Purpose : To evaluate the relationship between static balance and falls in a glaucoma population, and to determine if static balance accounts for the association between visual field (VF) damage and falls.

Methods : Balance data were collected on 233 patients with diagnosed or suspect glaucoma using the Opal kinematic system, in which sensors measured root mean squared (RMS) sway (RMS of the acceleration vector length) while standing on a foam surface with eyes opened. Integrated VF (IVF) sensitivities were calculated from merged 24-2 VF data from both eyes while peripheral VF data was obtained from the peripheral 60 screening platform for the better eye. Negative binomial regression was used to determine: (1) if balance predicted fall rates in a population of glaucoma patients, (2) if the impact of balance on fall rates increased with severity of VF damage, and (3) if balance mediated the relationship between VF damage and falls in glaucoma. Models included falls per step as the dependent variable, and age, sex, race, comorbidities and polypharmacy as covariables. Step-normalized fall rates were taken as the total number of falls divided by total steps during the study period, with steps estimated over a one-week accelerometry trial.

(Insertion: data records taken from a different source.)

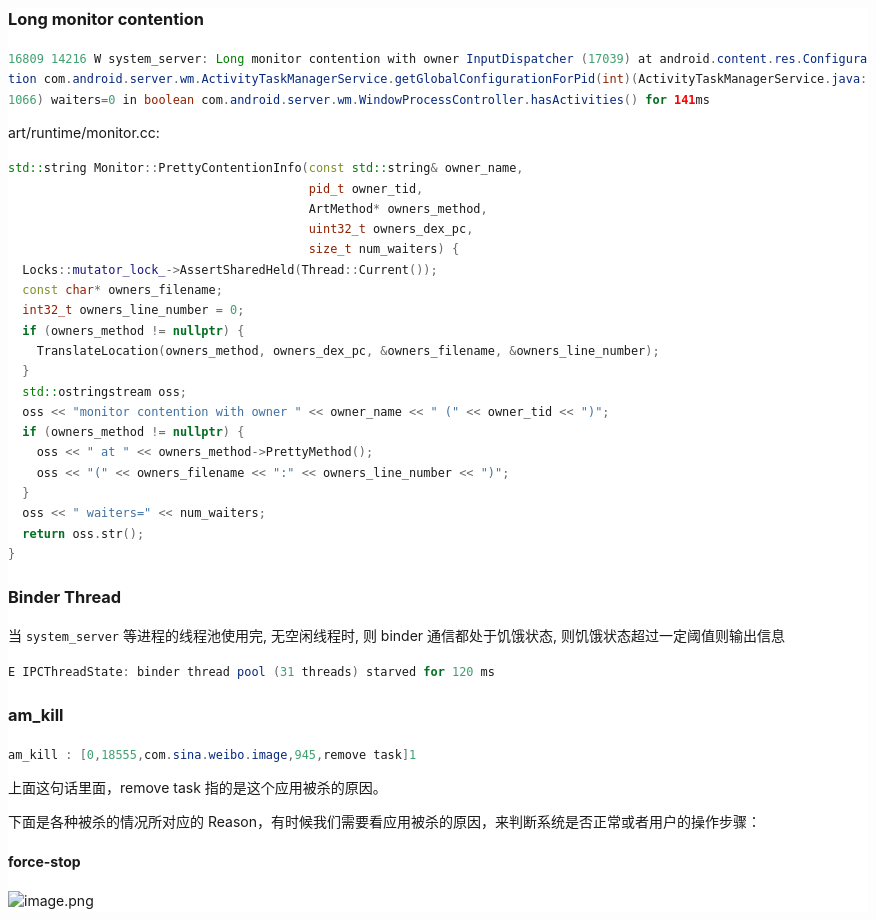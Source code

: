 ### Long monitor contention

```java
16809 14216 W system_server: Long monitor contention with owner InputDispatcher (17039) at android.content.res.Configuration com.android.server.wm.ActivityTaskManagerService.getGlobalConfigurationForPid(int)(ActivityTaskManagerService.java:1066) waiters=0 in boolean com.android.server.wm.WindowProcessController.hasActivities() for 141ms
```

art/runtime/monitor.cc:

```C++
std::string Monitor::PrettyContentionInfo(const std::string& owner_name,
                                          pid_t owner_tid,
                                          ArtMethod* owners_method,
                                          uint32_t owners_dex_pc,
                                          size_t num_waiters) {
  Locks::mutator_lock_->AssertSharedHeld(Thread::Current());
  const char* owners_filename;
  int32_t owners_line_number = 0;
  if (owners_method != nullptr) {
    TranslateLocation(owners_method, owners_dex_pc, &owners_filename, &owners_line_number);
  }
  std::ostringstream oss;
  oss << "monitor contention with owner " << owner_name << " (" << owner_tid << ")";
  if (owners_method != nullptr) {
    oss << " at " << owners_method->PrettyMethod();
    oss << "(" << owners_filename << ":" << owners_line_number << ")";
  }
  oss << " waiters=" << num_waiters;
  return oss.str();
}
```

### Binder Thread

当 `system_server` 等进程的线程池使用完, 无空闲线程时, 则 binder 通信都处于饥饿状态, 则饥饿状态超过一定阈值则输出信息

```java
E IPCThreadState: binder thread pool (31 threads) starved for 120 ms
```

### am_kill

```java
am_kill : [0,18555,com.sina.weibo.image,945,remove task]1
```

上面这句话里面，remove task 指的是这个应用被杀的原因。

下面是各种被杀的情况所对应的 Reason，有时候我们需要看应用被杀的原因，来判断系统是否正常或者用户的操作步骤：

#### force-stop

![image.png](https://raw.githubusercontent.com/hacket/ObsidianOSS/master/obsidian/202504300030853.png)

Results : Average patient age was 70.5 years (range 57-93) with IVF sensitivity averaging 26.6 (6.1) dB and better-eye mean deviation averaging –4.6 (6.6) dB. Worse balance, as judged by RMS sway, was associated with higher step-normalized fall rates (IRR 1.47 for a 1 z-score unit change in RMS sway, 95% CI 1.21 to 1.80, p<0.001); when both balance and IVF sensitivity were incorporated into the same regression model, both were found to independently predict falls per step (VF loss: IRR=1.33 per 5 dB decrement in IVF sensitivity, 95% CI = 1.06 to 1.67, p=0.01; RMS sway: IRR=1.33 for a 1 z-score unit change, 95% CI= 1.06 to 1.67, p=0.001). Balance was not noted to impact fall rates more strongly at lower IVF sensitivity values (p=0.32 when an interaction term was included in regression models).

Conclusions : VF damage and balance are independent contributors to falls, and the association between VF damage and falls does not appear to be significantly mediated by poor balance. Additionally, poor balance does not interact with VF loss with regards to falls. These results suggest that variables other than balance, such as gait or hazard perception, may primarily account for the increased rate of falls in glaucoma patients.

This is an abstract that was submitted for the 2017 ARVO Annual Meeting, held in Baltimore, MD, May 7-11, 2017.